What I came to realize was that too many marketers were wasting needless hours contemplating, studying and even structuring and massaging acquisitions that simply were not good fits.  Their desk was being cluttered by every Tom, Dick or Harry broker sending out multiple solicitations, so all of sudden growing marketers were faced with scores of opportunities.  The families would spend hours talking about deals, going around in circles.  I knew I needed to do something to get them clear and unstuck.

I’ve been a believer in rating matrixes, using them in credit and project prioritization for years.  So my solution to get them unstuck was to help each family create a rating matrix to filter acquisitions.  Since each company’s sweet spot and strategy is different, and strategy is fine-tuned and even redirected over time, each matrix is customized to exactly match what the company truly needs to catapult to the next level.  And best of all, you don’t need me to do it!  Here’s how…
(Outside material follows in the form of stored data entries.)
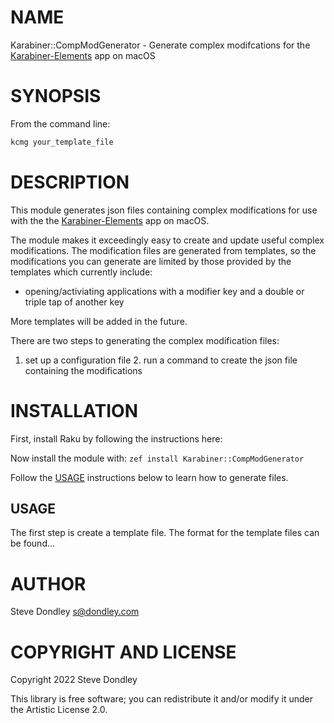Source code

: NAME
====

Karabiner::CompModGenerator - Generate complex modifcations for the [Karabiner-Elements](https://karabiner-elements.pqrs.org) app on macOS

SYNOPSIS
========

From the command line:

```raku
kcmg your_template_file
```

DESCRIPTION
===========

This module generates json files containing complex modifications for use with the the [Karabiner-Elements](https://karabiner-elements.pqrs.org) app on macOS.

The module makes it exceedingly easy to create and update useful complex modifications. The modification files are generated from templates, so the modifications you can generate are limited by those provided by the templates which currently include:

* opening/activiating applications with a modifier key and a double or triple tap of another key

More templates will be added in the future.

There are two steps to generating the complex modification files:

1. set up a configuration file 2. run a command to create the json file containing the modifications

INSTALLATION
============

First, install Raku by following the instructions here:

Now install the module with: `zef install Karabiner::CompModGenerator`

Follow the [USAGE](USAGE) instructions below to learn how to generate files.

USAGE
-----

The first step is create a template file. The format for the template files can be found...

AUTHOR
======

Steve Dondley <s@dondley.com>

COPYRIGHT AND LICENSE
=====================

Copyright 2022 Steve Dondley

This library is free software; you can redistribute it and/or modify it under the Artistic License 2.0.

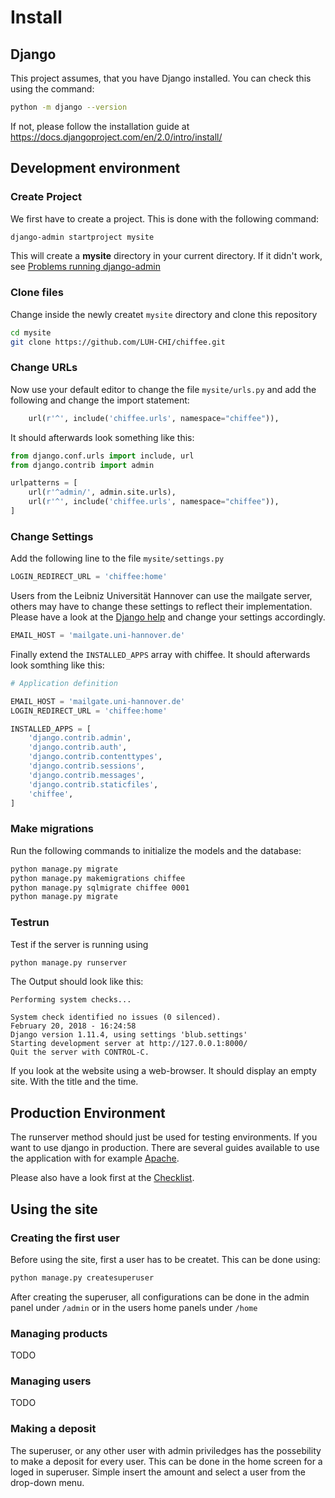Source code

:# Install

## Django
This project assumes, that you have Django installed. You can check
this using the command:
```bash
python -m django --version
```

If not, please follow the installation guide at
https://docs.djangoproject.com/en/2.0/intro/install/

## Development environment

### Create Project
We first have to create a project. This is done with the following command:
```bash
django-admin startproject mysite
```

This will create a **mysite** directory in your current directory. If
it didn't work, see [Problems running django-admin](https://docs.djangoproject.com/en/2.0/faq/troubleshooting/#troubleshooting-django-admin)

### Clone files
Change inside the newly createt `mysite` directory and clone this repository

```bash
cd mysite
git clone https://github.com/LUH-CHI/chiffee.git
```

### Change URLs
Now use your default editor to change the file `mysite/urls.py` and add
the following and change the import statement:
```python
    url(r'^', include('chiffee.urls', namespace="chiffee")),
```

It should afterwards look something like this:
```python
from django.conf.urls import include, url
from django.contrib import admin

urlpatterns = [
    url(r'^admin/', admin.site.urls),
    url(r'^', include('chiffee.urls', namespace="chiffee")),
]
```

### Change Settings
Add the following line to the file `mysite/settings.py`
```python
LOGIN_REDIRECT_URL = 'chiffee:home'
```

Users from the Leibniz Universität Hannover can use the mailgate
server, others may have to change these settings to reflect their
implementation. Please have a look at the
[Django help](https://docs.djangoproject.com/en/2.0/ref/settings/#std:setting-EMAIL_HOST)
and change your settings accordingly.
```python
EMAIL_HOST = 'mailgate.uni-hannover.de'
```

Finally extend the `INSTALLED_APPS` array with chiffee. It should
afterwards look somthing like this:
```python
# Application definition

EMAIL_HOST = 'mailgate.uni-hannover.de'
LOGIN_REDIRECT_URL = 'chiffee:home'

INSTALLED_APPS = [
    'django.contrib.admin',
    'django.contrib.auth',
    'django.contrib.contenttypes',
    'django.contrib.sessions',
    'django.contrib.messages',
    'django.contrib.staticfiles',
    'chiffee',
]
```

### Make migrations
Run the following commands to initialize the models and the database:
```bash
python manage.py migrate
python manage.py makemigrations chiffee
python manage.py sqlmigrate chiffee 0001
python manage.py migrate
```

### Testrun
Test if the server is running using
```bash
python manage.py runserver
```
The Output should look like this:

```
Performing system checks...

System check identified no issues (0 silenced).
February 20, 2018 - 16:24:58
Django version 1.11.4, using settings 'blub.settings'
Starting development server at http://127.0.0.1:8000/
Quit the server with CONTROL-C.
```

If you look at the website using a web-browser. It should display an
empty site. With the title and the time.

## Production Environment
The runserver method should just be used for testing environments. If
you want to use django in production. There are several guides
available to use the application with for example
[Apache](https://docs.djangoproject.com/en/2.0/howto/deployment/wsgi/modwsgi/).

Please also have a look first at the
[Checklist](https://docs.djangoproject.com/en/2.0/howto/deployment/checklist/).

## Using the site

### Creating the first user
Before using the site, first a user has to be createt. This can be done
using:

```bash
python manage.py createsuperuser
```

After creating the superuser, all configurations can be done in the
admin panel under `/admin` or in the users home panels under `/home`

### Managing products

TODO

### Managing users

TODO

### Making a deposit

The superuser, or any other user with admin priviledges has the
possebility to make a deposit for every user. This can be done in the
home screen for a loged in superuser. Simple insert the amount and
select a user from the drop-down menu.
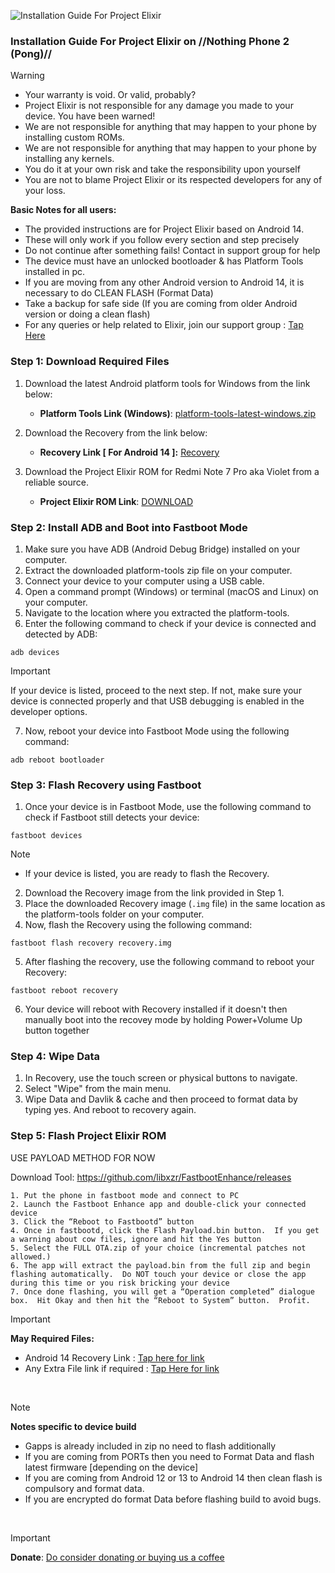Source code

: ![Installation Guide For Project Elixir](https://i.imgur.com/42LxtAl.png)

### Installation Guide For Project Elixir on //Nothing Phone 2 (Pong)//

> [!Warning]
> * Your warranty is void. Or valid, probably?
> * Project Elixir is not responsible for any damage you made to your device. You have been warned!
> * We are not responsible for anything that may happen to your phone by installing custom ROMs.
> * We are not responsible for anything that may happen to your phone by installing any kernels.
> * You do it at your own risk and take the responsibility upon yourself
> * You are not to blame Project Elixir or its respected developers for any of your loss.
>
> **Basic Notes for all users:**  
> * The provided instructions are for Project Elixir based on Android 14.
> * These will only work if you follow every section and step precisely
> * Do not continue after something fails! Contact in support group for help
> * The device must have an unlocked bootloader & has Platform Tools installed in pc.
> * If you are moving from any other Android version to Android 14, it is necessary to do CLEAN FLASH (Format Data)
> * Take a backup for safe side (If you are coming from older Android version or doing a clean flash)
> * For any queries or help related to Elixir, join our support group : [Tap Here](https://telegram.me/Elixir_Discussion)  

### Step 1: Download Required Files
1. Download the latest Android platform tools for Windows from the link below:
   - **Platform Tools Link (Windows)**: [platform-tools-latest-windows.zip](https://dl.google.com/android/repository/platform-tools-latest-windows.zip)

2. Download the Recovery from the link below:
   - **Recovery Link [ For Android 14 ]:** [Recovery](https://projectelixiros.com/download)

3. Download the Project Elixir ROM for Redmi Note 7 Pro aka Violet from a reliable source.
   - **Project Elixir ROM Link**: [DOWNLOAD](https://projectelixiros.com/download)

### Step 2: Install ADB and Boot into Fastboot Mode
1. Make sure you have ADB (Android Debug Bridge) installed on your computer. 
2. Extract the downloaded platform-tools zip file on your computer.
3. Connect your device to your computer using a USB cable.
4. Open a command prompt (Windows) or terminal (macOS and Linux) on your computer.
5. Navigate to the location where you extracted the platform-tools.
6. Enter the following command to check if your device is connected and detected by ADB:
```
adb devices
```
> [!Important]
> If your device is listed, proceed to the next step. If not, make sure your device is connected properly and that USB debugging is enabled in the developer options.
7. Now, reboot your device into Fastboot Mode using the following command:
```
adb reboot bootloader
```

### Step 3: Flash Recovery using Fastboot
1. Once your device is in Fastboot Mode, use the following command to check if Fastboot still detects your device:
```
fastboot devices
```
> [!Note] 
> - If your device is listed, you are ready to flash the Recovery.
2. Download the Recovery image from the link provided in Step 1.
3. Place the downloaded Recovery image (`.img` file) in the same location as the platform-tools folder on your computer.
4. Now, flash the Recovery using the following command:
```
fastboot flash recovery recovery.img
```
5. After flashing the recovery, use the following command to reboot your Recovery:
```
fastboot reboot recovery
```
6. Your device will reboot with Recovery installed if it doesn't then manually boot into the recovey mode by holding Power+Volume Up button together

### Step 4: Wipe Data
1. In Recovery, use the touch screen or physical buttons to navigate.
2. Select "Wipe" from the main menu.
3. Wipe Data and Davlik & cache and then proceed to format data by typing yes. And reboot to recovery again.

### Step 5: Flash Project Elixir ROM

USE PAYLOAD METHOD FOR NOW

Download Tool:
https://github.com/libxzr/FastbootEnhance/releases

```
1. Put the phone in fastboot mode and connect to PC
2. Launch the Fastboot Enhance app and double-click your connected device
3. Click the “Reboot to Fastbootd” button
4. Once in fastbootd, click the Flash Payload.bin button.  If you get a warning about cow files, ignore and hit the Yes button
5. Select the FULL OTA.zip of your choice (incremental patches not allowed.)
6. The app will extract the payload.bin from the full zip and begin flashing automatically.  Do NOT touch your device or close the app during this time or you risk bricking your device
7. Once done flashing, you will get a “Operation completed” dialogue box.  Hit Okay and then hit the “Reboot to System” button.  Profit.
```

> [!Important]
> **May Required Files:**
> * Android 14 Recovery Link : [Tap here for link](https://projectelixiros.com/download)
> * Any Extra File link if required : [Tap Here for link](https://sourceforge.net/projects/project-elixir/files/fourteen)

<br>

> [!Note] 
> **Notes specific to device build**
> * Gapps is already included in zip no need to flash additionally
> * If you are coming from PORTs then you need to Format Data and flash latest firmware [depending on the device]
> * If you are coming from Android 12 or 13 to Android 14 then clean flash is compulsory and format data.
> * If you are encrypted do format Data before flashing build to avoid bugs.

<br>

> [!Important]
> **Donate**: [Do consider donating or buying us a coffee](https://projectelixiros.com/donate)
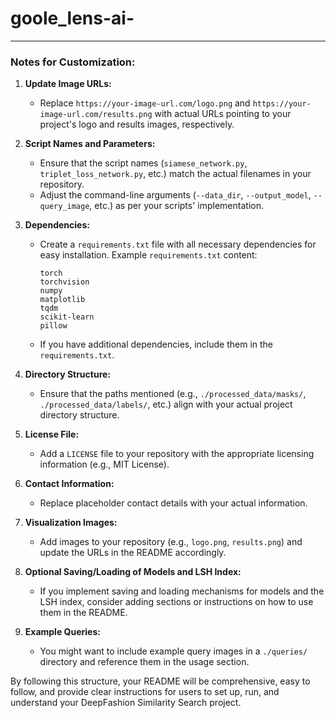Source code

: # goole_lens-ai-


---

### Notes for Customization:

1. **Update Image URLs:**
   - Replace `https://your-image-url.com/logo.png` and `https://your-image-url.com/results.png` with actual URLs pointing to your project's logo and results images, respectively.

2. **Script Names and Parameters:**
   - Ensure that the script names (`siamese_network.py`, `triplet_loss_network.py`, etc.) match the actual filenames in your repository.
   - Adjust the command-line arguments (`--data_dir`, `--output_model`, `--query_image`, etc.) as per your scripts' implementation.

3. **Dependencies:**
   - Create a `requirements.txt` file with all necessary dependencies for easy installation. Example `requirements.txt` content:
     ```plaintext
     torch
     torchvision
     numpy
     matplotlib
     tqdm
     scikit-learn
     pillow
     ```
   - If you have additional dependencies, include them in the `requirements.txt`.

4. **Directory Structure:**
   - Ensure that the paths mentioned (e.g., `./processed_data/masks/`, `./processed_data/labels/`, etc.) align with your actual project directory structure.

5. **License File:**
   - Add a `LICENSE` file to your repository with the appropriate licensing information (e.g., MIT License).

6. **Contact Information:**
   - Replace placeholder contact details with your actual information.

7. **Visualization Images:**
   - Add images to your repository (e.g., `logo.png`, `results.png`) and update the URLs in the README accordingly.

8. **Optional Saving/Loading of Models and LSH Index:**
   - If you implement saving and loading mechanisms for models and the LSH index, consider adding sections or instructions on how to use them in the README.

9. **Example Queries:**
   - You might want to include example query images in a `./queries/` directory and reference them in the usage section.

By following this structure, your README will be comprehensive, easy to follow, and provide clear instructions for users to set up, run, and understand your DeepFashion Similarity Search project.
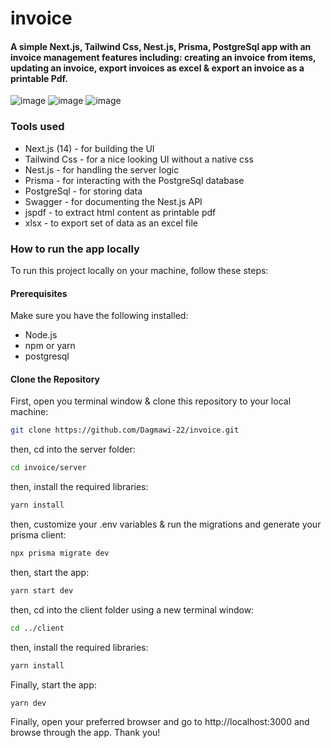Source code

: # invoice

#### A simple Next.js, Tailwind Css, Nest.js, Prisma, PostgreSql app with an invoice management features including: creating an invoice from items, updating an invoice, export invoices as excel & export an invoice as a printable Pdf.
![image](https://github.com/user-attachments/assets/aa1961b0-733c-4dd0-b497-e3a10bc55c38)
![image](https://github.com/user-attachments/assets/bd37be4d-2239-4674-8ff7-828332cb032e)
![image](https://github.com/user-attachments/assets/124f39a1-6eaa-458a-a492-4654dea67b7a)




### Tools used

- Next.js (14) - for building the UI
- Tailwind Css - for a nice looking UI without a native css
- Nest.js - for handling the server logic
- Prisma - for interacting with the PostgreSql database
- PostgreSql - for storing data
- Swagger - for documenting the Nest.js API
- jspdf - to extract html content as printable pdf
- xlsx - to export set of data as an excel file

### How to run the app locally

To run this project locally on your machine, follow these steps:

#### Prerequisites

Make sure you have the following installed:
- Node.js
- npm or yarn
- postgresql 
  

#### Clone the Repository

First, open you terminal window & clone this repository to your local machine:
```bash
git clone https://github.com/Dagmawi-22/invoice.git
```
then, cd into the server folder:

```bash
cd invoice/server
```
then, install the required libraries:
```bash
yarn install
```

then, customize your .env variables & run the migrations and generate your prisma client:
```bash
npx prisma migrate dev
```

then, start the app:
```bash
yarn start dev
```
then, cd into the client folder using a new terminal window:

```bash
cd ../client
```
then, install the required libraries:
```bash
yarn install
```
Finally, start the app:
```bash
yarn dev
```

Finally, open your preferred browser and go to http://localhost:3000 and browse through the app.
Thank you!


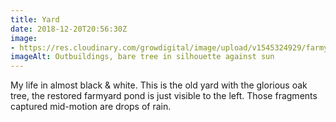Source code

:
 ```yaml
---
title: Yard
date: 2018-12-20T20:56:30Z
image: 
- https://res.cloudinary.com/growdigital/image/upload/v1545324929/farmyard-455C5CF8.jpg
imageAlt: Outbuildings, bare tree in silhouette against sun
---
```


My life in almost black & white. This is the old yard with the glorious oak tree, the restored farmyard pond is just visible to the left. Those fragments captured mid-motion are drops of rain.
First, in general, the components of the matrix should include preference in geography, sectors/specialties, size, business core values/culture fit, physical assets (with specifics), technology, and people assets (with specifics).  You can add or subtract, making the matrix fit your exact needs.

The act of purposefully creating the matrix as a family team allows for meaningful dialogue and unveiling of differing views and preferences.  The team approach gets those differences out on the table where they can be dealt with effectively and consensus and agreement built.  It’s far better for these discussions to happen in a board room building the matrix prior to any emotional pressure of an eminent acquisition while everyone still has cool heads!

For example, I was working with a family where suddenly a mixed wholesale and retail opportunity had presented itself through a broker.  This family had sold off some retail years before so was totally out of that sector.  While half the family loved the idea of a retail presence, the other half was not thrilled with going back into a situation with so many employees again.  This raised healthy discussion over the family’s objectives and different ways their volume and profit potentials could be achieved.

As the family gains clarity, I’m a stickler for including some sort of Return on Assets (ROA) component.  Any acquisition should incrementally add to ROA and not dilute.  I’m not opposed to buying distressed situations, but the forecast must show the end result increases the overall ROA on the combined operation.  If the acquisition lowers the ROA, the acquisition will effectively lower the overall value of the family’s holdings, making their pre-acquisition assets LESS valuable than before the purchase.   Obviously, this defeats the objective of creating family wealth!

It’s a good idea once the family has created the matrix to have trusted outside eyes review it before putting it into active use.  This can be your outside CPA, a trusted banker, myself, or other professional you trust.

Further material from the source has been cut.